[How to complete this task] The answer must be an exact copy of the entries that follow, with all images removed.
--- START ---
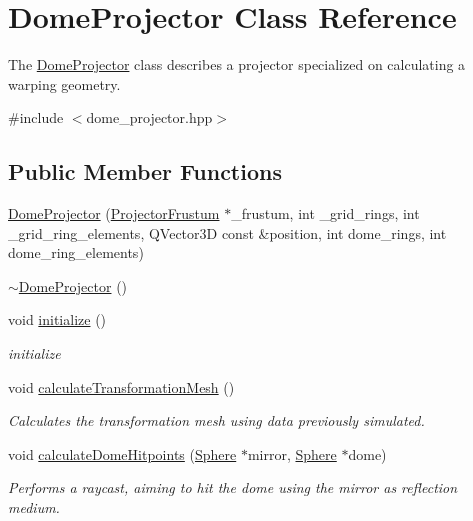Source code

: \hypertarget{class_dome_projector}{}\section{Dome\+Projector Class Reference}
\label{class_dome_projector}


The \mbox{\hyperlink{class_dome_projector}{Dome\+Projector}} class describes a projector specialized on calculating a warping geometry.  




{\ttfamily \#include $<$dome\+\_\+projector.\+hpp$>$}

\subsection*{Public Member Functions}
\begin{DoxyCompactItemize}
\item 
\mbox{\hyperlink{class_dome_projector_aea4bdc99173b4fcc44388d5efb204ceb}{Dome\+Projector}} (\mbox{\hyperlink{class_projector_frustum}{Projector\+Frustum}} $\ast$\+\_\+frustum, int \+\_\+grid\+\_\+rings, int \+\_\+grid\+\_\+ring\+\_\+elements, Q\+Vector3D const \&position, int dome\+\_\+rings, int dome\+\_\+ring\+\_\+elements)
\item 
\mbox{\hyperlink{class_dome_projector_aa4ae5284677524033bcafb09dcd132b2}{$\sim$\+Dome\+Projector}} ()
\item 
\mbox{\label{class_dome_projector_a2fc9fff775752f59c2ff961f8696eba1}} 
void \mbox{\hyperlink{class_dome_projector_a2fc9fff775752f59c2ff961f8696eba1}{initialize}} ()
\begin{DoxyCompactList}\small\item\em initialize \end{DoxyCompactList}\item 
void \mbox{\hyperlink{class_dome_projector_a28963378c069176dc852605e02a12ed4}{calculate\+Transformation\+Mesh}} ()
\begin{DoxyCompactList}\small\item\em Calculates the transformation mesh using data previously simulated. \end{DoxyCompactList}\item 
void \mbox{\hyperlink{class_dome_projector_a1d8bd78cd24cbd92d6605b4cc3d061c3}{calculate\+Dome\+Hitpoints}} (\mbox{\hyperlink{class_sphere}{Sphere}} $\ast$mirror, \mbox{\hyperlink{class_sphere}{Sphere}} $\ast$dome)
\begin{DoxyCompactList}\small\item\em Performs a raycast, aiming to hit the dome using the mirror as reflection medium. \end{DoxyCompactList}\item 

\end{DoxyCompactItemize}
--- END ---
[Exercise solution]
Source code

: \hypertarget{class_dome_projector}{}\section{Dome\+Projector Class Reference}
\label{class_dome_projector}


The \mbox{\hyperlink{class_dome_projector}{Dome\+Projector}} class describes a projector specialized on calculating a warping geometry.  




{\ttfamily \#include $<$dome\+\_\+projector.\+hpp$>$}

\subsection*{Public Member Functions}
\begin{DoxyCompactItemize}
\item 
\mbox{\hyperlink{class_dome_projector_aea4bdc99173b4fcc44388d5efb204ceb}{Dome\+Projector}} (\mbox{\hyperlink{class_projector_frustum}{Projector\+Frustum}} $\ast$\+\_\+frustum, int \+\_\+grid\+\_\+rings, int \+\_\+grid\+\_\+ring\+\_\+elements, Q\+Vector3D const \&position, int dome\+\_\+rings, int dome\+\_\+ring\+\_\+elements)
\item 
\mbox{\hyperlink{class_dome_projector_aa4ae5284677524033bcafb09dcd132b2}{$\sim$\+Dome\+Projector}} ()
\item 
\mbox{\label{class_dome_projector_a2fc9fff775752f59c2ff961f8696eba1}} 
void \mbox{\hyperlink{class_dome_projector_a2fc9fff775752f59c2ff961f8696eba1}{initialize}} ()
\begin{DoxyCompactList}\small\item\em initialize \end{DoxyCompactList}\item 
void \mbox{\hyperlink{class_dome_projector_a28963378c069176dc852605e02a12ed4}{calculate\+Transformation\+Mesh}} ()
\begin{DoxyCompactList}\small\item\em Calculates the transformation mesh using data previously simulated. \end{DoxyCompactList}\item 
void \mbox{\hyperlink{class_dome_projector_a1d8bd78cd24cbd92d6605b4cc3d061c3}{calculate\+Dome\+Hitpoints}} (\mbox{\hyperlink{class_sphere}{Sphere}} $\ast$mirror, \mbox{\hyperlink{class_sphere}{Sphere}} $\ast$dome)
\begin{DoxyCompactList}\small\item\em Performs a raycast, aiming to hit the dome using the mirror as reflection medium. \end{DoxyCompactList}\item 

\end{DoxyCompactItemize}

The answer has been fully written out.